The second-years raced through the medical school in search of Kessler, displaying a preoccupation with strange diseases, first-year students, sex, digital rectal exams, third-year students, anatomy professors, fourth-year students and bodily functions.

One of the show’s leading targets this year was Nancy R. Angoff, M.P.H. ’81, M.D. ’90, HS ’93, associate dean for student affairs. In a devastating impersonation, Michael Shapiro donned a salt-and-pepper wig plus Angoff’s trademark calf-length skirt, boot and sweater combination, as he portrayed her announcing the dean’s kidnapping to shocked students.

Angoff herself then appeared from the wings angrily demanding, “Who the hell are you?” By the end of the scene, Angoff and Shapiro were singing a duet of “Bosom Buddies.”

“You know I’ll always be there for you if you ever have a problem,” sang Angoff.

“Yeah, if I plan my problem three months in advance. Louise said you’re booked until May,” answered Shapiro.
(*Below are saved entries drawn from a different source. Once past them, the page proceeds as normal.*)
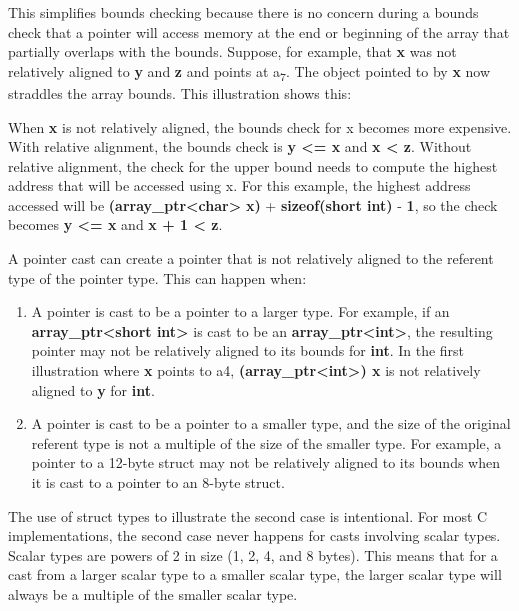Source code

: \documentclass[]{article}
\begin{document}
This simplifies bounds checking because there is no concern during a
bounds check that a pointer will access memory at the end or beginning
of the array that partially overlaps with the bounds. Suppose, for
example, that \textbf{x} was not relatively aligned to \textbf{y} and
\textbf{z} and points at a\textsubscript{7}. The object pointed to by
\textbf{x} now straddles the array bounds. This illustration shows this:

When \textbf{x} is not relatively aligned, the bounds check for x
becomes more expensive. With relative alignment, the bounds check is
\textbf{y \textless{}= x} and \textbf{x \textless{} z}. Without relative
alignment, the check for the upper bound needs to compute the highest
address that will be accessed using x. For this example, the highest
address accessed will be
\textbf{(array\_ptr\textless{}char\textgreater{}} \textbf{x)} +
\textbf{sizeof(short int)} - \textbf{1}, so the check becomes \textbf{y
\textless{}= x} and \textbf{x + 1 \textless{} z}.

A pointer cast can create a pointer that is not relatively aligned to
the referent type of the pointer type. This can happen when:

\begin{enumerate}
\def\labelenumi{\arabic{enumi}.}
\item
  A pointer is cast to be a pointer to a larger type. For example, if an
  \textbf{array\_ptr\textless{}short int\textgreater{}} is cast to be an
  \textbf{array\_ptr\textless{}int\textgreater{}}, the resulting pointer
  may not be relatively aligned to its bounds for \textbf{int}. In the
  first illustration where \textbf{x} points to a4,
  \textbf{(array\_ptr\textless{}int\textgreater{}) x} is not relatively
  aligned to \textbf{y} for \textbf{int}.
\item
  A pointer is cast to be a pointer to a smaller type, and the size of
  the original referent type is not a multiple of the size of the
  smaller type. For example, a pointer to a 12-byte struct may not be
  relatively aligned to its bounds when it is cast to a pointer to an
  8-byte struct.
\end{enumerate}

The use of struct types to illustrate the second case is intentional.
For most C implementations, the second case never happens for casts
involving scalar types. Scalar types are powers of 2 in size (1, 2, 4,
and 8 bytes). This means that for a cast from a larger scalar type to a
smaller scalar type, the larger scalar type will always be a multiple of
the smaller scalar type.
\end{document}

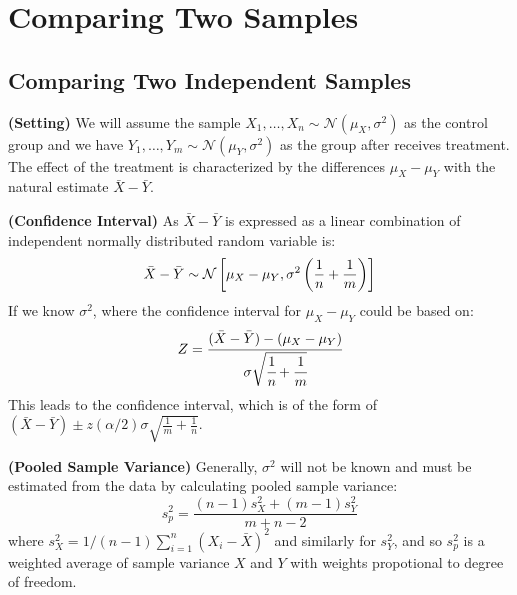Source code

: \section{Comparing Two Samples}

\subsection{Comparing Two Independent Samples}

\begin{remark}{\textbf{(Setting)}}
    We will assume the sample $X_1,\dots,X_n \sim \mathcal{N}(\mu_X, \sigma^2)$ as the control group and we have $Y_1,\dots,Y_m \sim \mathcal{N}(\mu_Y, \sigma^2)$ as the group after receives treatment. The effect of the treatment is characterized by the differences $\mu_X - \mu_Y$ with the natural estimate $\bar{X}-\bar{Y}$.
\end{remark}

\begin{remark}{\textbf{(Confidence Interval)}}
    As $\bar{X}-\bar{Y}$ is expressed as a linear combination of independent normally distributed random variable is:
    \begin{equation*}
        \bar{X} - \bar{Y} \sim\mathcal{N}\left[ \mu_X - \mu_Y , \sigma^2\left( \frac{1}{n} + \frac{1}{m} \right) \right]
    \end{equation*}
    If we know $\sigma^2$, where the confidence interval for $\mu_X - \mu_Y$ could be based on:
    \begin{equation*}
        Z = \cfrac{(\bar{X} - \bar{Y}) - (\mu_X - \mu_Y)}{\sigma\sqrt{\cfrac{1}{n} + \cfrac{1}{m}}}
    \end{equation*}
    This leads to the confidence interval, which is of the form of $(\bar{X} - \bar{Y}) \pm z(\alpha/2)\sigma\sqrt{\frac{1}{m} + \frac{1}{n}}$. 
\end{remark}

\begin{definition}{\textbf{(Pooled Sample Variance)}}
    Generally, $\sigma^2$ will not be known and must be estimated from the data by calculating pooled sample variance:
    \begin{equation*}
        s_p^2 = \frac{(n-1)s_X^2 + (m-1)s_Y^2}{m+n-2}
    \end{equation*}
    where $s_X^2 = 1/(n-1)\sum^n_{i=1}(X_i - \bar{X})^2$ and similarly for $s_Y^2$, and so $s_p^2$ is a weighted average of sample variance $X$ and $Y$ with weights propotional to degree of freedom. 
\end{definition}

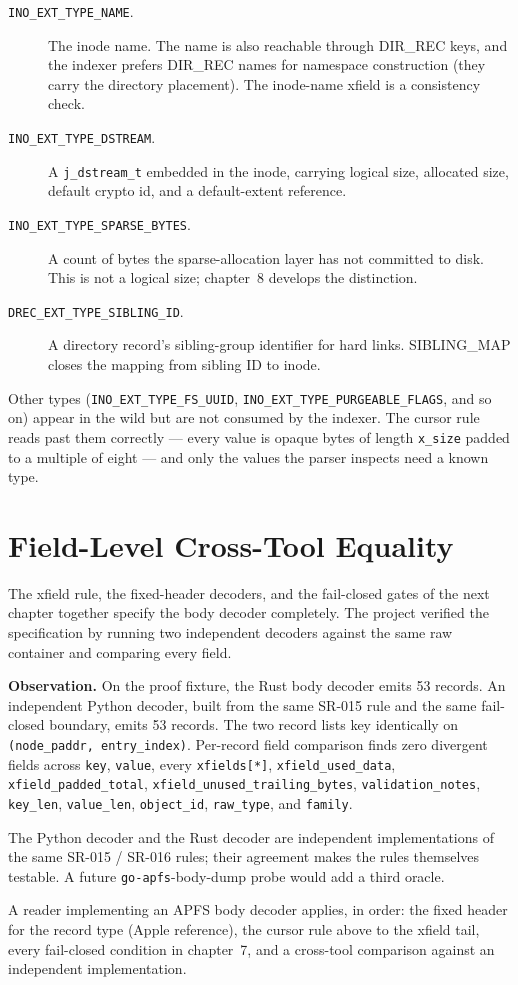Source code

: \begin{description}
  \item[\texttt{INO\_EXT\_TYPE\_NAME}.] The inode name. The name is
    also reachable through DIR\_REC keys, and the indexer prefers
    DIR\_REC names for namespace construction (they carry the
    directory placement). The inode-name xfield is a consistency
    check.
  \item[\texttt{INO\_EXT\_TYPE\_DSTREAM}.] A \texttt{j\_dstream\_t}
    embedded in the inode, carrying logical size, allocated size,
    default crypto id, and a default-extent reference.
  \item[\texttt{INO\_EXT\_TYPE\_SPARSE\_BYTES}.] A count of bytes the
    sparse-allocation layer has not committed to disk. This is not a
    logical size; chapter~8 develops the distinction.
  \item[\texttt{DREC\_EXT\_TYPE\_SIBLING\_ID}.] A directory record's
    sibling-group identifier for hard links. SIBLING\_MAP closes
    the mapping from sibling ID to inode.
\end{description}

Other types (\texttt{INO\_EXT\_TYPE\_FS\_UUID},
\texttt{INO\_EXT\_TYPE\_PURGEABLE\_FLAGS}, and so on) appear in the
wild but are not consumed by the indexer. The cursor rule reads
past them correctly --- every value is opaque bytes of length
\texttt{x\_size} padded to a multiple of eight --- and only the
values the parser inspects need a known type.

\section{Field-Level Cross-Tool Equality}

The xfield rule, the fixed-header decoders, and the fail-closed gates
of the next chapter together specify the body decoder completely.
The project verified the specification by running two independent
decoders against the same raw container and comparing every field.

\textbf{Observation.} On the proof fixture, the Rust body decoder
emits 53 records. An independent Python decoder, built from the
same SR-015 rule and the same fail-closed boundary, emits 53
records. The two record lists key identically on
\texttt{(node\_paddr, entry\_index)}. Per-record field comparison
finds zero divergent fields across \texttt{key}, \texttt{value}, every
\texttt{xfields[*]}, \texttt{xfield\_used\_data},
\texttt{xfield\_padded\_total},
\texttt{xfield\_unused\_trailing\_bytes}, \texttt{validation\_notes},
\texttt{key\_len}, \texttt{value\_len}, \texttt{object\_id},
\texttt{raw\_type}, and \texttt{family}.

The Python decoder and the Rust decoder are independent
implementations of the same SR-015 / SR-016 rules; their agreement
makes the rules themselves testable. A future
\texttt{go-apfs}-body-dump probe would add a third oracle.

A reader implementing an APFS body decoder applies, in order: the
fixed header for the record type (Apple reference), the cursor rule
above to the xfield tail, every fail-closed condition in
chapter~7, and a cross-tool comparison against an independent
implementation.
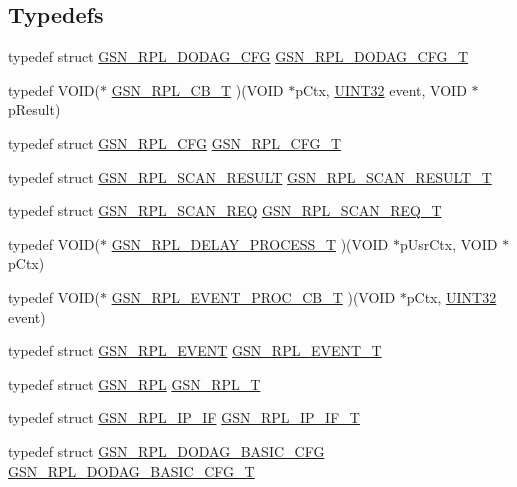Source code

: \subsection*{Typedefs}
\begin{DoxyCompactItemize}
\item 
typedef struct \hyperlink{a00199}{GSN\_\-RPL\_\-DODAG\_\-CFG} \hyperlink{a00579_a64e20c2e6a33dd3586f70b9996040d27}{GSN\_\-RPL\_\-DODAG\_\-CFG\_\-T}
\item 
typedef VOID($\ast$ \hyperlink{a00579_aed305ee504daf71b35d8db4dfd6d3de3}{GSN\_\-RPL\_\-CB\_\-T} )(VOID $\ast$pCtx, \hyperlink{a00660_gae1e6edbbc26d6fbc71a90190d0266018}{UINT32} event, VOID $\ast$pResult)
\item 
typedef struct \hyperlink{a00197}{GSN\_\-RPL\_\-CFG} \hyperlink{a00579_a5363c16d8a8bbc0dd0ec573805d09841}{GSN\_\-RPL\_\-CFG\_\-T}
\item 
typedef struct \hyperlink{a00210}{GSN\_\-RPL\_\-SCAN\_\-RESULT} \hyperlink{a00579_aabd8c14f063f4c7f36a451081ef059b0}{GSN\_\-RPL\_\-SCAN\_\-RESULT\_\-T}
\item 
typedef struct \hyperlink{a00209}{GSN\_\-RPL\_\-SCAN\_\-REQ} \hyperlink{a00579_a95586790f6998cec77fd04b5565c3d21}{GSN\_\-RPL\_\-SCAN\_\-REQ\_\-T}
\item 
typedef VOID($\ast$ \hyperlink{a00579_af0ccdfb14b5152fb661e14482e16d4e7}{GSN\_\-RPL\_\-DELAY\_\-PROCESS\_\-T} )(VOID $\ast$pUsrCtx, VOID $\ast$pCtx)
\item 
typedef VOID($\ast$ \hyperlink{a00579_ad5cea0d221a0fad0b30b4a9e075a12ed}{GSN\_\-RPL\_\-EVENT\_\-PROC\_\-CB\_\-T} )(VOID $\ast$pCtx, \hyperlink{a00660_gae1e6edbbc26d6fbc71a90190d0266018}{UINT32} event)
\item 
typedef struct \hyperlink{a00200}{GSN\_\-RPL\_\-EVENT} \hyperlink{a00579_a3828181222414a7be42c9c7379651d15}{GSN\_\-RPL\_\-EVENT\_\-T}
\item 
typedef struct \hyperlink{a00192}{GSN\_\-RPL} \hyperlink{a00579_a220cddfa9f0fb98088268693eccbcb28}{GSN\_\-RPL\_\-T}
\item 
typedef struct \hyperlink{a00203}{GSN\_\-RPL\_\-IP\_\-IF} \hyperlink{a00579_abff4d48cd844df33ee6332ef011ac7ae}{GSN\_\-RPL\_\-IP\_\-IF\_\-T}
\item 
typedef struct \hyperlink{a00198}{GSN\_\-RPL\_\-DODAG\_\-BASIC\_\-CFG} \hyperlink{a00579_a71848a0de1043102d9f7e8054a42d56b}{GSN\_\-RPL\_\-DODAG\_\-BASIC\_\-CFG\_\-T}
\end{DoxyCompactItemize}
No show would be complete without a dig at the dean and his past as a thorn in the side of the tobacco industry. With the dean missing, an impostor takes his place, but gives himself away by remembering people’s names and, yes, smoking cigarettes. By show’s end the kidnapper is revealed to be Peggy Bia, M.D., professor of medicine. Her motive? Kessler rejected her proposal for a symposium on—what else—sex.

At the end, the real Kessler confronts Bia, portrayed by Margo Simon, only to forgive her. After a tap dancing sequence featuring Jillian Catalanotti, Reena Rupani, Richard Chung, Michael Shapiro and Carlos Wesley, the entire Class of 2004 took the stage to sing the praises of Yale Med to the tune of “Footloose.”

“It’s Yale Med, Yale Med
Just as great as they said
Tests—pass/fail
Submit them over e-mail ...
Everything's great at Yale Med.”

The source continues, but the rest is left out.